▶ _WORK TO COMPLETE_: Below are the entries to work from; restate word for word the portion that opens with the line containing "#### ❌ **REMOVE - Complex Components**" and closes with the line containing "Not essential for", keeping both.

Start of DATASET RECORDS

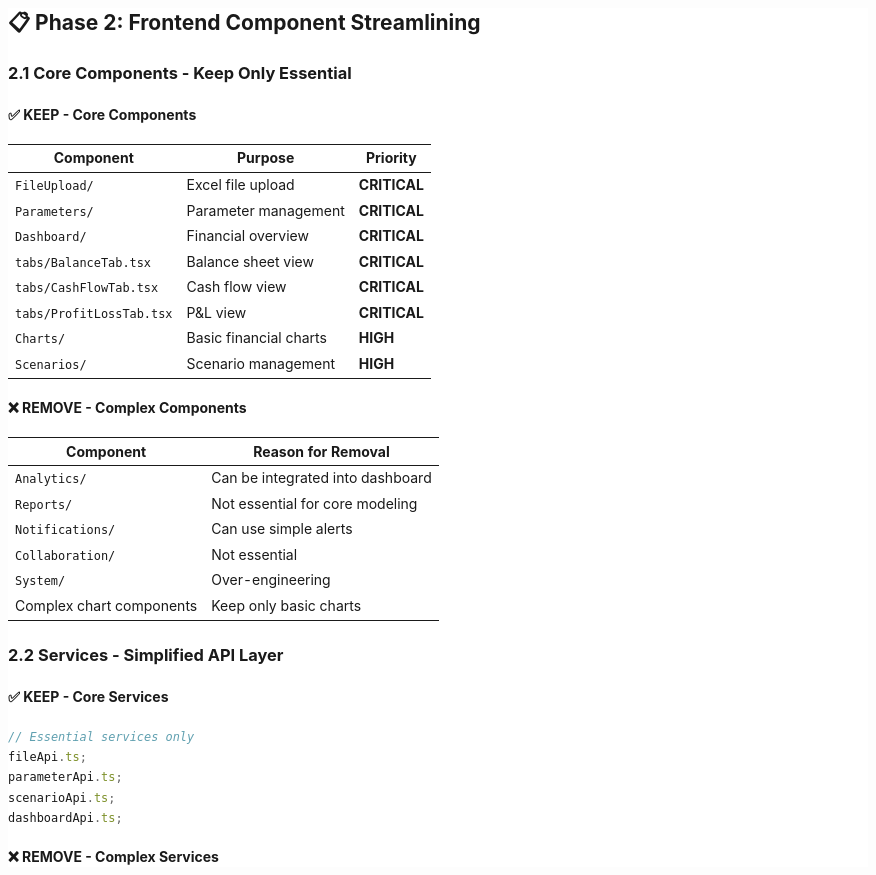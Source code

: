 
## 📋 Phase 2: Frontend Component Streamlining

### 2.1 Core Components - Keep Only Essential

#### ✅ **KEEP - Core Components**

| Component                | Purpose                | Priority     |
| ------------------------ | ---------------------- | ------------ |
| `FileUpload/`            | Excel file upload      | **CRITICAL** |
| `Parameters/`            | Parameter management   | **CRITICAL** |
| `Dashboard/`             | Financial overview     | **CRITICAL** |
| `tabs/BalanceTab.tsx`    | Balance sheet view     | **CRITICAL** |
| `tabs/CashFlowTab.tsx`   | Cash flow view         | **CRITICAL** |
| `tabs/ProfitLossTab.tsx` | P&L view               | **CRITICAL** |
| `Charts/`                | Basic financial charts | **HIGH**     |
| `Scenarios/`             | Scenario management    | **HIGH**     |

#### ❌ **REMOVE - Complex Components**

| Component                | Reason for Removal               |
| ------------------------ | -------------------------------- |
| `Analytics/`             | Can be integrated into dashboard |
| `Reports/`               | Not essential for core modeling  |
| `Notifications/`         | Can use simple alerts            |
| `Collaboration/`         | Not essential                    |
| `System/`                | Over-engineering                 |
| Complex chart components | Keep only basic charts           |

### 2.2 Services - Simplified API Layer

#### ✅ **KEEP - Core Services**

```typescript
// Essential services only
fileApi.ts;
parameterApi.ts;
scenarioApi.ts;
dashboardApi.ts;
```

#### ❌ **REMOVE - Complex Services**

End of DATASET RECORDS
Start of DATASET RECORDS

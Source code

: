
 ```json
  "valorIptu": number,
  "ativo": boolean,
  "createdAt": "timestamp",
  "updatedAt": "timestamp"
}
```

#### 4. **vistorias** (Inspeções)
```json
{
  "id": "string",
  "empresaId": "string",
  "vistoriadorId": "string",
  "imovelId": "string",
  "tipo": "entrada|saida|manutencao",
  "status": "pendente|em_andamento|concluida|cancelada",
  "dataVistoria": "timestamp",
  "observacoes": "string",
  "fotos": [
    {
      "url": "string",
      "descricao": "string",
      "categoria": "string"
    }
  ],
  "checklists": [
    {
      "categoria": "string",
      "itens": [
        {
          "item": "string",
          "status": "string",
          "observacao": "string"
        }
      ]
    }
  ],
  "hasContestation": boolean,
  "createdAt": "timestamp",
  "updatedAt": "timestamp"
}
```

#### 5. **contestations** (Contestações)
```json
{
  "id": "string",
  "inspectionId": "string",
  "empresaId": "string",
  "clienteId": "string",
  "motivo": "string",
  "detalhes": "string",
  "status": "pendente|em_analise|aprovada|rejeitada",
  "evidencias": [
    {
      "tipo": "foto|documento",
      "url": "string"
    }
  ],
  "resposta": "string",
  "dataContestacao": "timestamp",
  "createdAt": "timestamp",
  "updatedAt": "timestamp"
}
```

End of DATASET RECORDS

▶ _EXPECTED OUTPUT_:
#### ❌ **REMOVE - Complex Components**

| Component                | Reason for Removal               |
| ------------------------ | -------------------------------- |
| `Analytics/`             | Can be integrated into dashboard |
| `Reports/`               | Not essential for core modeling  |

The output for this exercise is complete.